Brand Me

7 November 2008 Charlie Wagstaff

During difficult economic times, leaders should be balancing the responsibility of safeguarding the organisation’s brand with building and maintaining a personal brand for long-term success. Charlie Wagstaff, managing director for Criticaleye, explains how and why CEOs should take note of their worth.

During periods of economic turmoil, we expect to see business leaders commenting on what organisations should be doing to ride out the storm. Indeed, as global markets deteriorated over the past six months, there have been many reports and experts commenting on how successful businesses will use the current climate as an opportunity to reinvigorate their business model and become more efficient and productive in the future.

But with so much focus on the organisation during times of crisis, the CEOs personal agenda, whether rightly or wrongly, can’t be swept aside. Clearly, during times of economic crisis maintaining the strength of the corporate brand is crucial. But it is important that leaders keep sight of their personal goals and work on aligning these to the business strategy if they want to be successful in a difficult market.


"To begin the process of personal branding leaders need to identify the key personality traits, experiences, skills and beliefs that make them who they are."

We can see for ourselves how strong brands aid the recognition and success of an organisation. They engage us emotionally with stories and messages that we either relate or aspire to.

Apple is a good example; an exciting and innovative company at the forefront of design and technology which consumers want to be seen with. So the question CEOs should be asking themselves when thinking about personal branding is how to take the ‘Apple approach’ with their own profile.

To begin the process of personal branding leaders need to identify the key personality traits, experiences, skills and beliefs that make them who they are. There are a few fundamental questions CEOs should be asking themselves:

  • What aspects of my life or career set me apart from my peers?
  • What are my unique selling points as an individual and a leader?
  • What am I passionate about and how can I harness that energy and represent it positively to an external audience?

Thinking around these questions will lay the foundations of the brand.

Questioning who they are and what drives them will enable leaders to establish the various strands for their brand and with it, a desire to take it forward. It is not unusual that by completing this analysis, individuals find that they are in a role for which they are not entirely suited.

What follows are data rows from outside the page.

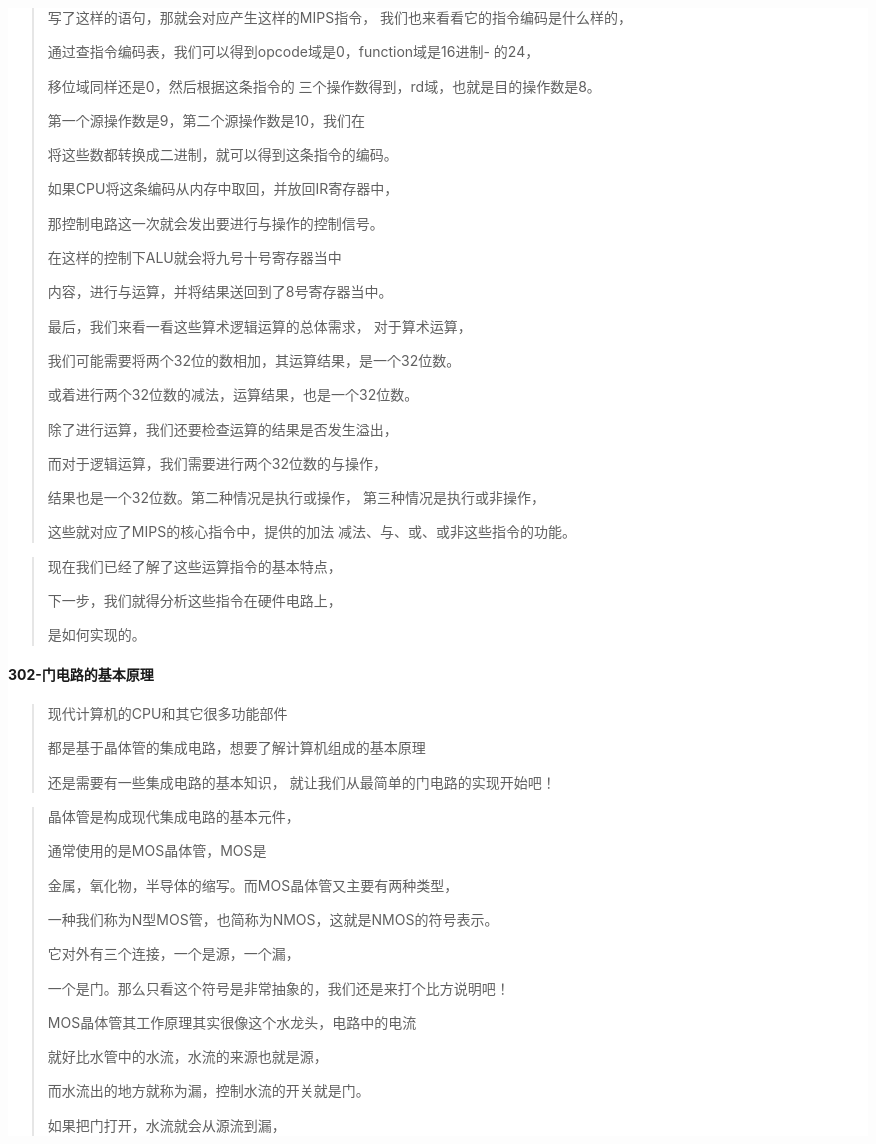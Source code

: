 > 写了这样的语句，那就会对应产生这样的MIPS指令， 我们也来看看它的指令编码是什么样的， 
>
> 通过查指令编码表，我们可以得到opcode域是0，function域是16进制- 的24， 
>
> 移位域同样还是0，然后根据这条指令的 三个操作数得到，rd域，也就是目的操作数是8。 
>
> 第一个源操作数是9，第二个源操作数是10，我们在 
>
> 将这些数都转换成二进制，就可以得到这条指令的编码。 
>
> 如果CPU将这条编码从内存中取回，并放回IR寄存器中， 
>
> 那控制电路这一次就会发出要进行与操作的控制信号。 
>
> 在这样的控制下ALU就会将九号十号寄存器当中 
>
> 内容，进行与运算，并将结果送回到了8号寄存器当中。 
>
> 最后，我们来看一看这些算术逻辑运算的总体需求， 对于算术运算， 
>
> 我们可能需要将两个32位的数相加，其运算结果，是一个32位数。 
>
> 或着进行两个32位数的减法，运算结果，也是一个32位数。 
>
> 除了进行运算，我们还要检查运算的结果是否发生溢出， 
>
> 而对于逻辑运算，我们需要进行两个32位数的与操作， 
>
> 结果也是一个32位数。第二种情况是执行或操作， 第三种情况是执行或非操作， 
>
> 这些就对应了MIPS的核心指令中，提供的加法 减法、与、或、或非这些指令的功能。

> 现在我们已经了解了这些运算指令的基本特点， 
>
> 下一步，我们就得分析这些指令在硬件电路上， 
>
> 是如何实现的。

#### 302-门电路的基本原理

> 现代计算机的CPU和其它很多功能部件 
>
> 都是基于晶体管的集成电路，想要了解计算机组成的基本原理 
>
> 还是需要有一些集成电路的基本知识， 就让我们从最简单的门电路的实现开始吧！

> 晶体管是构成现代集成电路的基本元件， 
>
> 通常使用的是MOS晶体管，MOS是 
>
> 金属，氧化物，半导体的缩写。而MOS晶体管又主要有两种类型， 
>
> 一种我们称为N型MOS管，也简称为NMOS，这就是NMOS的符号表示。 
>
> 它对外有三个连接，一个是源，一个漏， 
>
> 一个是门。那么只看这个符号是非常抽象的，我们还是来打个比方说明吧！ 
>
> MOS晶体管其工作原理其实很像这个水龙头，电路中的电流 
>
> 就好比水管中的水流，水流的来源也就是源， 
>
> 而水流出的地方就称为漏，控制水流的开关就是门。 
>
> 如果把门打开，水流就会从源流到漏，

Indeed, completing this type of personal branding exercise may be the spur that some need in making that necessary career change.

In many cases, it is an internally imposed event, such as redundancy, which forces people to take stock and undertake a radical review. In my experience, while these shocks can be difficult and inconvenient, they enable leaders to redirect their career and reassess their priorities, both of which contribute to understanding their personal brand.

Understand achievements

Clearly, on reaching a point in your career where you are leading or directing an organisation, it is not so much a case of if you have had successes along the way, but rather which ones are most significant to you. One way of identifying your achievements, both personal and professional, is to view them as ‘Gold’, ‘Silver’ and ‘Bronze’ medals. CEOs and leaders should ‘wear’ their successes, and use them as the basis for their personal brands.

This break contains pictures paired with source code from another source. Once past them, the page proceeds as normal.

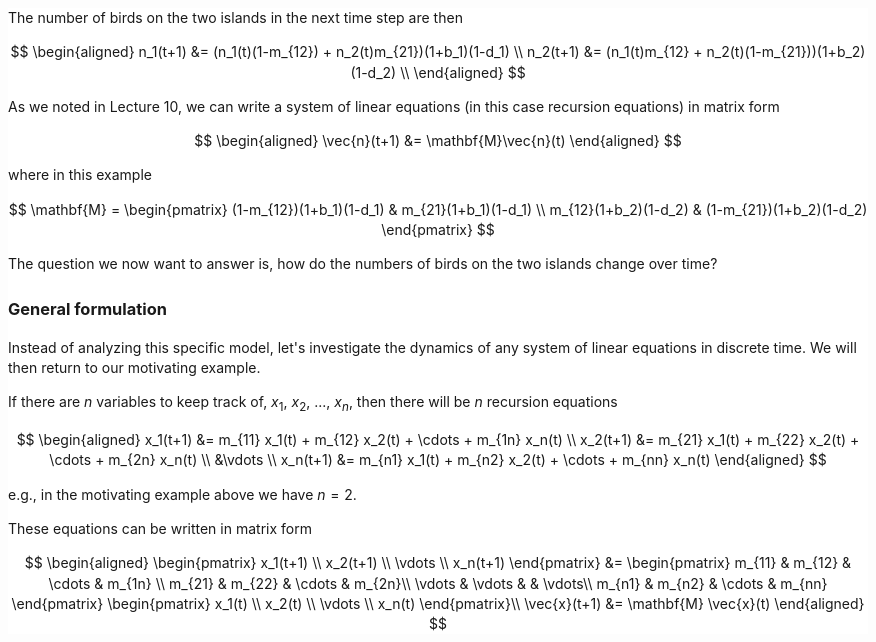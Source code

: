 The number of birds on the two islands in the next time step are then

$$
\begin{aligned}
n_1(t+1) &= (n_1(t)(1-m_{12}) + n_2(t)m_{21})(1+b_1)(1-d_1) \\
n_2(t+1) &= (n_1(t)m_{12} + n_2(t)(1-m_{21}))(1+b_2)(1-d_2) \\
\end{aligned}
$$

As we noted in Lecture 10, we can write a system of linear equations (in this case recursion equations) in matrix form

$$
\begin{aligned}
\vec{n}(t+1) &= \mathbf{M}\vec{n}(t)
\end{aligned}
$$

where in this example

$$
\mathbf{M} = 
\begin{pmatrix} 
(1-m_{12})(1+b_1)(1-d_1) & m_{21}(1+b_1)(1-d_1) \\ 
m_{12}(1+b_2)(1-d_2) & (1-m_{21})(1+b_2)(1-d_2)
\end{pmatrix}
$$

The question we now want to answer is, how do the numbers of birds on the two islands change over time?

### General formulation

Instead of analyzing this specific model, let's investigate the dynamics of any system of linear equations in discrete time. We will then return to our motivating example.

If there are $n$ variables to keep track of, $x_1$, $x_2$, ..., $x_n$, then there will be $n$ recursion equations

$$
\begin{aligned}
x_1(t+1) &= m_{11} x_1(t) + m_{12} x_2(t) + \cdots + m_{1n} x_n(t) \\
x_2(t+1) &= m_{21} x_1(t) + m_{22} x_2(t) + \cdots + m_{2n} x_n(t) \\
   &\vdots \\
x_n(t+1) &= m_{n1} x_1(t) + m_{n2} x_2(t) + \cdots + m_{nn} x_n(t)
\end{aligned}
$$

e.g., in the motivating example above we have $n=2$.

These equations can be written in matrix form

$$
\begin{aligned}
\begin{pmatrix} x_1(t+1) \\ x_2(t+1) \\ \vdots \\ x_n(t+1) \end{pmatrix}
&= 
\begin{pmatrix}
         m_{11} & m_{12} & \cdots & m_{1n} \\ 
         m_{21} & m_{22} & \cdots & m_{2n}\\
         \vdots & \vdots & & \vdots\\
         m_{n1} & m_{n2} & \cdots & m_{nn} 
\end{pmatrix}
\begin{pmatrix} 
         x_1(t) \\ x_2(t) \\ \vdots \\ x_n(t) 
\end{pmatrix}\\
\vec{x}(t+1) &= \mathbf{M} \vec{x}(t)
\end{aligned}
$$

The ‘Gold medal’ achievements will be intrinsic to the type of leader you are and should, therefore, be right at the core of your personal brand. It is important to keep these accomplishments at the front of your mind at all times if you are going to build a strong brand identity. ‘Silver’ and ‘Bronze medal’ achievements will also have played a role in forming a leader’s skills and passions, but these may be smaller, less significant incidents. By identifying and engaging these successes in the branding process, CEOs are in a better position to start shaping their personal brand.

Developing and evolving personal brands

In the current climate, it is not enough for leaders to simply understand their achievements and hope this will be enough to secure future success. The next step in the branding process is for CEOs to identify what they want to achieve in the future and take action in promoting and evolving their brand to achieve these ambitions. In other words, knowing where you want to be in ten years time has a crucial role to play in defining a personal brand.

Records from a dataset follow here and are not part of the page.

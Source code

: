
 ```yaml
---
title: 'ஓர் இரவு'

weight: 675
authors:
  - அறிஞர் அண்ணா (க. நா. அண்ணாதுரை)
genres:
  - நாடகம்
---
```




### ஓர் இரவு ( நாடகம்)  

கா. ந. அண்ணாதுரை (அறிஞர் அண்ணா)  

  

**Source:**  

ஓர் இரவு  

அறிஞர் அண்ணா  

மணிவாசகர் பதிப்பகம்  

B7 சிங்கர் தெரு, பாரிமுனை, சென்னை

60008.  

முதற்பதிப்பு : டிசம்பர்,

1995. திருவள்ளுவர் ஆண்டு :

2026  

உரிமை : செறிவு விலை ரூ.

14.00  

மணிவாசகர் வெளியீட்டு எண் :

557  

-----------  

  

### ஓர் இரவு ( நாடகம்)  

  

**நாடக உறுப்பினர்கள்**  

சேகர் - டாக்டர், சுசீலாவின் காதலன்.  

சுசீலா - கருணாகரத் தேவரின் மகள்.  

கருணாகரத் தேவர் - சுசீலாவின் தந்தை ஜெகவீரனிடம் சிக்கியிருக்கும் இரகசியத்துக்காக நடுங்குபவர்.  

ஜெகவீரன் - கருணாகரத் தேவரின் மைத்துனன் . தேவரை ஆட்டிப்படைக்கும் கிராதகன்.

As an example, I supported one leader in a FTSE 100 company at the early stages of building their personal brand. Although this person had terrific experience, it was predominately within one industry sector and this would restrict any career options in the future. To overcome this, it was important for this individual to focus on distinct skills and experiences. Such experiences that may take a brand to the next level include:

  • Involvement in partnerships or projects that broaden experience and career portfolio.
  • Engagement with a wide, cross-industry peer group that builds contacts.
  • Gaining non-executive directorships in a different industry and looking for a more senior mentor who could help guide personal and professional decisions.

In an environment that is set to become even more competitive as the downturn takes effect, leaders need to actively push their personal brand even further if they want to be successful in the long term.

Future success

With the current financial global unrest, only brands with strong values and identities will survive. But that is not to say there are not opportunities for aggressive players to build their brands and grab market share from the bigger players if they retain loyalty and trust towards their brands.

These organisational brand issues are equally applicable to understanding and building your personal brand. For individual success, leaders need to inspire people, communicate their achievements effectively and tell a story that is real and practical. All form a leader’s ability to motivate and drive change and inspire and invoke loyalty when times are tough.